Survey About the Quality and Feasibility of Video-Conferencing for EEG Rounds and Education During the COVID-19 Pandemic
Abstract number :
2.353
Submission category :
15. Practice Resources
Year :
2021
Submission ID :
1826630
Source :
www.aesnet.org
Presentation date :
12/5/2021 12:00:00 PM
Published date :
Nov 22, 2021, 06:55 AM
Authors :
Donghee Kim, MD - Mount Sinai Hospital; Jessica Yen, MD - Mount Sinai Hospital; Nathalie Jette, MD FRCPC - Mount Sinai; Ji Yeoun Yoo, MD - Mount Sinai Hospital
Rationale: 2020-2021 posed unique challenges to medical education due to the need to social distance in order to mitigate COVID exposure risk. This presented barriers to neurologic training, as general neurology is heavily based on the physical exam. It is possible however that the same limitations may not exist when doing EEG rounds as visual data can be easily shared via video-conferencing. Our objective was to investigate the quality, educational proficiency, and efficiency of video-conference EEG rounding in comparison to in-person EEG rounding, as well as viable interest to continue video-conferencing as the preferred modality for EEG rounds in the future.
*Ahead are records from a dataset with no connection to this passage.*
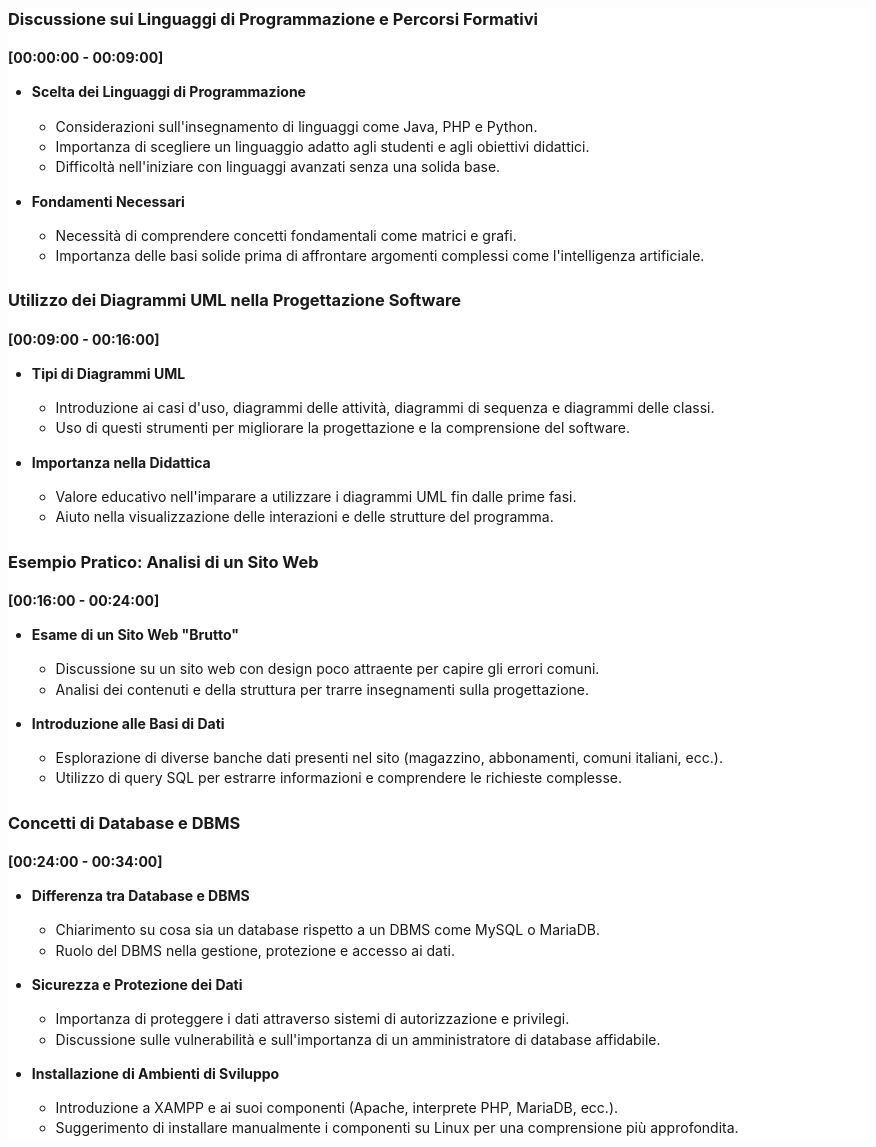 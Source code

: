 ### Discussione sui Linguaggi di Programmazione e Percorsi Formativi

**[00:00:00 - 00:09:00]**

- **Scelta dei Linguaggi di Programmazione**
  - Considerazioni sull'insegnamento di linguaggi come Java, PHP e Python.
  - Importanza di scegliere un linguaggio adatto agli studenti e agli obiettivi didattici.
  - Difficoltà nell'iniziare con linguaggi avanzati senza una solida base.

- **Fondamenti Necessari**
  - Necessità di comprendere concetti fondamentali come matrici e grafi.
  - Importanza delle basi solide prima di affrontare argomenti complessi come l'intelligenza artificiale.

### Utilizzo dei Diagrammi UML nella Progettazione Software

**[00:09:00 - 00:16:00]**

- **Tipi di Diagrammi UML**
  - Introduzione ai casi d'uso, diagrammi delle attività, diagrammi di sequenza e diagrammi delle classi.
  - Uso di questi strumenti per migliorare la progettazione e la comprensione del software.

- **Importanza nella Didattica**
  - Valore educativo nell'imparare a utilizzare i diagrammi UML fin dalle prime fasi.
  - Aiuto nella visualizzazione delle interazioni e delle strutture del programma.

### Esempio Pratico: Analisi di un Sito Web

**[00:16:00 - 00:24:00]**

- **Esame di un Sito Web "Brutto"**
  - Discussione su un sito web con design poco attraente per capire gli errori comuni.
  - Analisi dei contenuti e della struttura per trarre insegnamenti sulla progettazione.

- **Introduzione alle Basi di Dati**
  - Esplorazione di diverse banche dati presenti nel sito (magazzino, abbonamenti, comuni italiani, ecc.).
  - Utilizzo di query SQL per estrarre informazioni e comprendere le richieste complesse.

### Concetti di Database e DBMS

**[00:24:00 - 00:34:00]**

- **Differenza tra Database e DBMS**
  - Chiarimento su cosa sia un database rispetto a un DBMS come MySQL o MariaDB.
  - Ruolo del DBMS nella gestione, protezione e accesso ai dati.

- **Sicurezza e Protezione dei Dati**
  - Importanza di proteggere i dati attraverso sistemi di autorizzazione e privilegi.
  - Discussione sulle vulnerabilità e sull'importanza di un amministratore di database affidabile.

- **Installazione di Ambienti di Sviluppo**
  - Introduzione a XAMPP e ai suoi componenti (Apache, interprete PHP, MariaDB, ecc.).
  - Suggerimento di installare manualmente i componenti su Linux per una comprensione più approfondita.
Methods: We surveyed neurology residents, epilepsy fellows, and epilepsy faculty in the Mount Sinai Health System about their experience with EEG video-conference rounds using Zoom during the COVID pandemic period from 7/2020 - 5/2021. The survey included 18 questions that pertained to the proportion of video-conference EEG rounds utilization, educational experience (visibility of EEG tracing, ability to interact with instructor/trainee, overall educational experience), efficiency (if remote rounding was done at home and how much commute time was avoided), and technical aspects (video/audio quality, equipment/internet performance) of video-conference EEG rounds. Level of training and years of experience as a faculty were also obtained.
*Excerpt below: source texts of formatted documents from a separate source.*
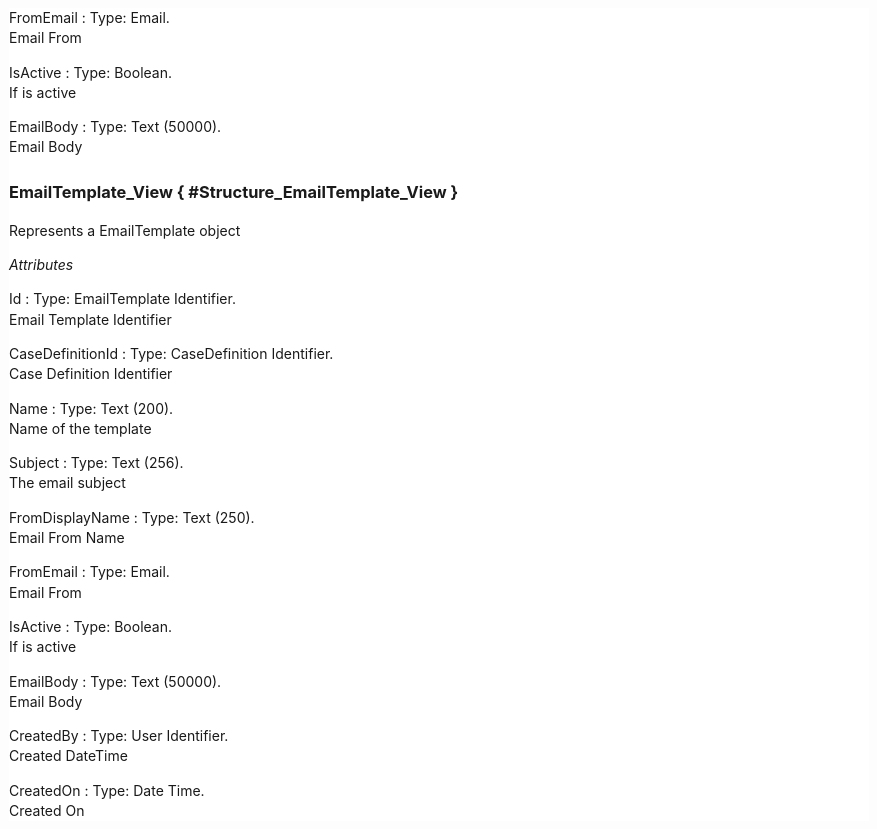 FromEmail
:   Type: Email.  
    Email From

IsActive
:   Type: Boolean.  
    If is active

EmailBody
:   Type: Text (50000).  
    Email Body

### EmailTemplate_View { #Structure_EmailTemplate_View }

Represents a EmailTemplate object

_Attributes_

Id
:   Type: EmailTemplate Identifier.  
    Email Template Identifier

CaseDefinitionId
:   Type: CaseDefinition Identifier.  
    Case Definition Identifier

Name
:   Type: Text (200).  
    Name of the template

Subject
:   Type: Text (256).  
    The email subject

FromDisplayName
:   Type: Text (250).  
    Email From Name

FromEmail
:   Type: Email.  
    Email From

IsActive
:   Type: Boolean.  
    If is active

EmailBody
:   Type: Text (50000).  
    Email Body

CreatedBy
:   Type: User Identifier.  
    Created DateTime

CreatedOn
:   Type: Date Time.  
    Created On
Results: The study included 16 respondents (100% did Zoom EEG rounds): 8 residents, 2 fellows, 6 faculty (4 with >10 years of experience). 14 respondents (87.5%) endorsed that their educational experience with Zoom EEG rounds was as good as in-person EEG rounds. More specifically, 15 respondents (93.75%) noted that EEG tracing visibility using Zoom was as good as in-person EEG (50% noted that visibility was better), and 12 respondents (75%) endorsed that instructor/trainee interaction was as good as in-person EEG rounds. Nine respondents (56.25%) noted that efficiency was better than in-person EEG rounds, with comments endorsing that video-conferencing provided more time to read EEGs and saved commute time [6 respondents (37.5%) saved >40 mins in commute time]. All respondents wanted to continue using Zoom video-conferencing, with many (56.25%) preferring Zoom video-conference rounds over in-person rounds. All respondents noted satisfactory internet and audio/video quality in our survey, with only one noting unsatisfactory equipment. Responses between the faculty and trainees were similar.
Conclusions: In our survey of trainees and faculty who participated in video-conference EEG rounds from 7/2020 to 5/2021, most endorsed that video-conference rounds provided as good (often better) of an educational experience than in-person EEG rounds, noting better EEG tracing visibility, satisfactory faculty/trainee interactions, and better efficiency than in-person EEG rounding. All respondents wanted to continue video-conferencing as a modality of doing EEG rounds going forward. Responses between the faculty and trainees were similar.
Funding: Please list any funding that was received in support of this abstract.: No funding to disclose.